Citigroup (NYSE:C) sweat some value in early trading on Tuesday after reporting third-quarter earnings that fell just short of analyst expectations. The firm said revenues excluding special items — such as CVA/DVA, tax benefit, and costs associated with the Morgan Stanley Smith Barney joint venture — fell 5 percent, to $18.22 billion. On a comparable unadjusted basis, Citigroup revenues of $17.9 billion were up 30 percent on the year, a result of large one-time items in the year-ago period.
The firm reported adjusted net income of $3.26 billion, or $1 per share, which compares against net income of $468 million, or 15 cents per share, in the year-ago period. Excluding special items — the firm took a pretax loss of $4.7 billion related to the MSSB joint venture ($2.9 billion after tax) — earnings of $1.02 per share were down 4 percent on the year.

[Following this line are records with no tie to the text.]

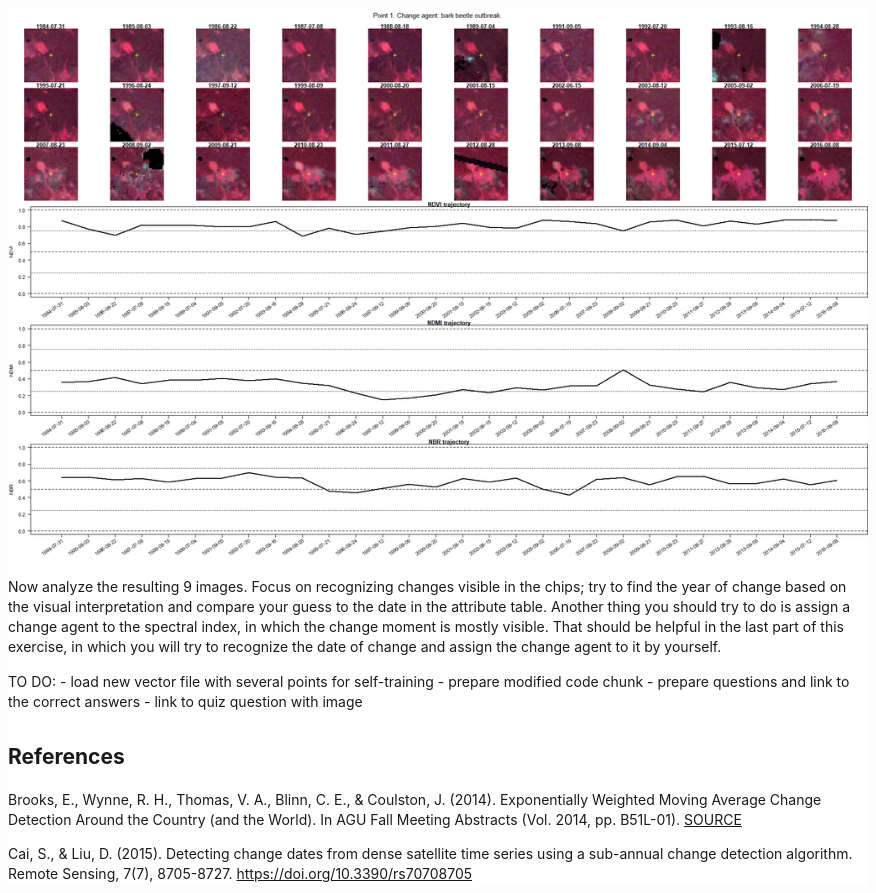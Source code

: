 <img src="media/exercise_all_elements_example.png" title="Point 1. Bark beetle outbreak" alt="Point 1 - all elements" width="1080"/>

Now analyze the resulting 9 images. Focus on recognizing changes visible
in the chips; try to find the year of change based on the visual
interpretation and compare your guess to the date in the attribute
table. Another thing you should try to do is assign a change agent to
the spectral index, in which the change moment is mostly visible. That
should be helpful in the last part of this exercise, in which you will
try to recognize the date of change and assign the change agent to it by
yourself.

TO DO: - load new vector file with several points for self-training -
prepare modified code chunk - prepare questions and link to the correct
answers - link to quiz question with image

## References

Brooks, E., Wynne, R. H., Thomas, V. A., Blinn, C. E., & Coulston, J.
(2014). Exponentially Weighted Moving Average Change Detection Around
the Country (and the World). In AGU Fall Meeting Abstracts (Vol. 2014,
pp. B51L-01).
[SOURCE](#https://ui.adsabs.harvard.edu/abs/2014AGUFM.B51L..01B/abstract)

Cai, S., & Liu, D. (2015). Detecting change dates from dense satellite
time series using a sub-annual change detection algorithm. Remote
Sensing, 7(7), 8705-8727. <https://doi.org/10.3390/rs70708705>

Cash value added in the third quarter was -$336 million ($206 million after taxes), which is still somewhat unattractive but a marked improvement over a negative CVA of $776 million ($485 million after taxes) in the year-ago period.
“We performed relatively well in this challenging, uneven macro environment,” CEO Michael Corbat said. “While many of the factors which influence our revenues are not within our full control, we certainly can control our costs, and I am pleased with our expense discipline and improved efficiency year-to-date.”
Operating expenses declined 3.6 percent on the year in the third quarter, from $12 billion to about $11.65 billion, and are down 1 percent this year to date. The firm’s cost of credit is down 3 percent on the year, to about $2 billion, and is down 22 percent this year to date. Legal costs declined by 18.6 percent, to $677 million.
Importantly, net credit losses at Citi Holdings fell 65 percent on the year in the third quarter and are down 52 percent this year to date, at just $635 million. Assets in this division are down 29 percent on the year, a welcome downsizing.
“We also continued to reduce the size of Citi Holdings, now 6 percent of our balance sheet, and its drag on our earnings during the quarter,” Corbat said in the report.
Citigroup hasn’t been weighed down by the same sort of all-out legal warfare that other major financial institutions like Bank of America (NYSE:BAC) or JPMorgan Chase (NYSE:JPM) have been subject to over the past few years. In part thanks to this, Citigroup has been able to outperform its peers on the stock chart, although marginally. Shares are up just over 20 percent this year to date.
JPMorgan recently reported an unexpected net loss of 17 cents per share for the third quarter, largely the result of enormous legal expenses. Analysts were expecting a profit of about $1.19 per share, which compares against year-ago earnings of $1.40 per share. JPMorgan reported a pretax expense of $9.15 billion in the third quarter, or $7.2 billion after tax, for corporate legal expenses.
Bank of America, which will announce earnings on Wednesday, recently said it would pay $500 million to release it from claims that it allegedly sold securities backed by defective mortgages. The settlement — which, to investors’ surprise, was announced alongside first-quarter earnings — was meant to resolve 80 percent of all the claims filed against Countrywide’s allegedly defective mortgage-backed securities and 70 percent of the claims filed against Bank of America-created loans.